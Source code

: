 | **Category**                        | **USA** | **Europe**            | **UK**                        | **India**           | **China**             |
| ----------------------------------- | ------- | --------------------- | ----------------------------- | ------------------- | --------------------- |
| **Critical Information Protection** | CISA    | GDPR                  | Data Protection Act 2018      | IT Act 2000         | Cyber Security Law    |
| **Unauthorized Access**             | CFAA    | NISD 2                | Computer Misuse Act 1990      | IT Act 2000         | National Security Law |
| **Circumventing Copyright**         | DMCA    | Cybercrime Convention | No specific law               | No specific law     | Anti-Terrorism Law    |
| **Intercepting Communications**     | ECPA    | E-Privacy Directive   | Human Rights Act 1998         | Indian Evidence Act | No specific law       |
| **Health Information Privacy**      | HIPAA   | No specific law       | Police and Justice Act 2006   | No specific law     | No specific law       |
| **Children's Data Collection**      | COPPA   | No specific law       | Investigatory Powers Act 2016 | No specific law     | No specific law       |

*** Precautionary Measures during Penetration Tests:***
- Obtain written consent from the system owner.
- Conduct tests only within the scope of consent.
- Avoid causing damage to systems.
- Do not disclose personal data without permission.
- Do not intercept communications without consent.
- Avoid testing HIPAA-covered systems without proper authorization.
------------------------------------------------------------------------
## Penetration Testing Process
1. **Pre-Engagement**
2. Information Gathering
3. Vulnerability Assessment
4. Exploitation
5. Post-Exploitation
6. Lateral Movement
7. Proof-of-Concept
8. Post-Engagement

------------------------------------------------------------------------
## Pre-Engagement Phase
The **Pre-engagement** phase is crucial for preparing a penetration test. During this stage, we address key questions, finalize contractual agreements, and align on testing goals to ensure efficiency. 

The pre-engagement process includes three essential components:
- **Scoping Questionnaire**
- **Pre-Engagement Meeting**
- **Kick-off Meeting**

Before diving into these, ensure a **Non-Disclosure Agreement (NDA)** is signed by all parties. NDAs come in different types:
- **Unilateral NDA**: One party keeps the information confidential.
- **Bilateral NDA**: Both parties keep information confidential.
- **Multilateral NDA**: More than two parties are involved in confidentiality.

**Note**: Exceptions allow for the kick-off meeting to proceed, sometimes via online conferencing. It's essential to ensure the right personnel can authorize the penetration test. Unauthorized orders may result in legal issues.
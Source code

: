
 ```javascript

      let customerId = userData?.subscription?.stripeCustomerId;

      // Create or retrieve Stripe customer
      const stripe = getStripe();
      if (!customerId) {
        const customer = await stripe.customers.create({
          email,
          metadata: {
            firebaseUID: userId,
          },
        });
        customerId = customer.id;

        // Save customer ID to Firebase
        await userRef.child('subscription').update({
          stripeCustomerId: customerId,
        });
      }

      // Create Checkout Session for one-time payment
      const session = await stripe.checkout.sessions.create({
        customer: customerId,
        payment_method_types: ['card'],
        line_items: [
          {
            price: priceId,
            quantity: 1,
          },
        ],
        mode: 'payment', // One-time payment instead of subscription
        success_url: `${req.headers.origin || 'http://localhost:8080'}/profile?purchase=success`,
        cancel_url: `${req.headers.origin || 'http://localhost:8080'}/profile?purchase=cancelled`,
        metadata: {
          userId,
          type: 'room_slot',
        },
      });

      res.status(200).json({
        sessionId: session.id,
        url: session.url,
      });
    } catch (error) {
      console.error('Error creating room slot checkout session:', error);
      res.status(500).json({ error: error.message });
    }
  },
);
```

——————————

#### [WORK ITEM]
For this exercise, output the records in full, exactly.

#### [WRITTEN RESPONSE]
Source code

: | **Category**                        | **USA** | **Europe**            | **UK**                        | **India**           | **China**             |
| ----------------------------------- | ------- | --------------------- | ----------------------------- | ------------------- | --------------------- |
| **Critical Information Protection** | CISA    | GDPR                  | Data Protection Act 2018      | IT Act 2000         | Cyber Security Law    |
| **Unauthorized Access**             | CFAA    | NISD 2                | Computer Misuse Act 1990      | IT Act 2000         | National Security Law |
| **Circumventing Copyright**         | DMCA    | Cybercrime Convention | No specific law               | No specific law     | Anti-Terrorism Law    |
| **Intercepting Communications**     | ECPA    | E-Privacy Directive   | Human Rights Act 1998         | Indian Evidence Act | No specific law       |
| **Health Information Privacy**      | HIPAA   | No specific law       | Police and Justice Act 2006   | No specific law     | No specific law       |
| **Children's Data Collection**      | COPPA   | No specific law       | Investigatory Powers Act 2016 | No specific law     | No specific law       |

*** Precautionary Measures during Penetration Tests:***
- Obtain written consent from the system owner.
- Conduct tests only within the scope of consent.
- Avoid causing damage to systems.
- Do not disclose personal data without permission.
- Do not intercept communications without consent.
- Avoid testing HIPAA-covered systems without proper authorization.
------------------------------------------------------------------------
## Penetration Testing Process
1. **Pre-Engagement**
2. Information Gathering
3. Vulnerability Assessment
4. Exploitation
5. Post-Exploitation
6. Lateral Movement
7. Proof-of-Concept
8. Post-Engagement

------------------------------------------------------------------------
## Pre-Engagement Phase
The **Pre-engagement** phase is crucial for preparing a penetration test. During this stage, we address key questions, finalize contractual agreements, and align on testing goals to ensure efficiency. 

The pre-engagement process includes three essential components:
- **Scoping Questionnaire**
- **Pre-Engagement Meeting**
- **Kick-off Meeting**

Before diving into these, ensure a **Non-Disclosure Agreement (NDA)** is signed by all parties. NDAs come in different types:
- **Unilateral NDA**: One party keeps the information confidential.
- **Bilateral NDA**: Both parties keep information confidential.
- **Multilateral NDA**: More than two parties are involved in confidentiality.

**Note**: Exceptions allow for the kick-off meeting to proceed, sometimes via online conferencing. It's essential to ensure the right personnel can authorize the penetration test. Unauthorized orders may result in legal issues.
Source code

:
 ```javascript

      let customerId = userData?.subscription?.stripeCustomerId;

      // Create or retrieve Stripe customer
      const stripe = getStripe();
      if (!customerId) {
        const customer = await stripe.customers.create({
          email,
          metadata: {
            firebaseUID: userId,
          },
        });
        customerId = customer.id;

        // Save customer ID to Firebase
        await userRef.child('subscription').update({
          stripeCustomerId: customerId,
        });
      }

      // Create Checkout Session for one-time payment
      const session = await stripe.checkout.sessions.create({
        customer: customerId,
        payment_method_types: ['card'],
        line_items: [
          {
            price: priceId,
            quantity: 1,
          },
        ],
        mode: 'payment', // One-time payment instead of subscription
        success_url: `${req.headers.origin || 'http://localhost:8080'}/profile?purchase=success`,
        cancel_url: `${req.headers.origin || 'http://localhost:8080'}/profile?purchase=cancelled`,
        metadata: {
          userId,
          type: 'room_slot',
        },
      });

      res.status(200).json({
        sessionId: session.id,
        url: session.url,
      });
    } catch (error) {
      console.error('Error creating room slot checkout session:', error);
      res.status(500).json({ error: error.message });
    }
  },
);
```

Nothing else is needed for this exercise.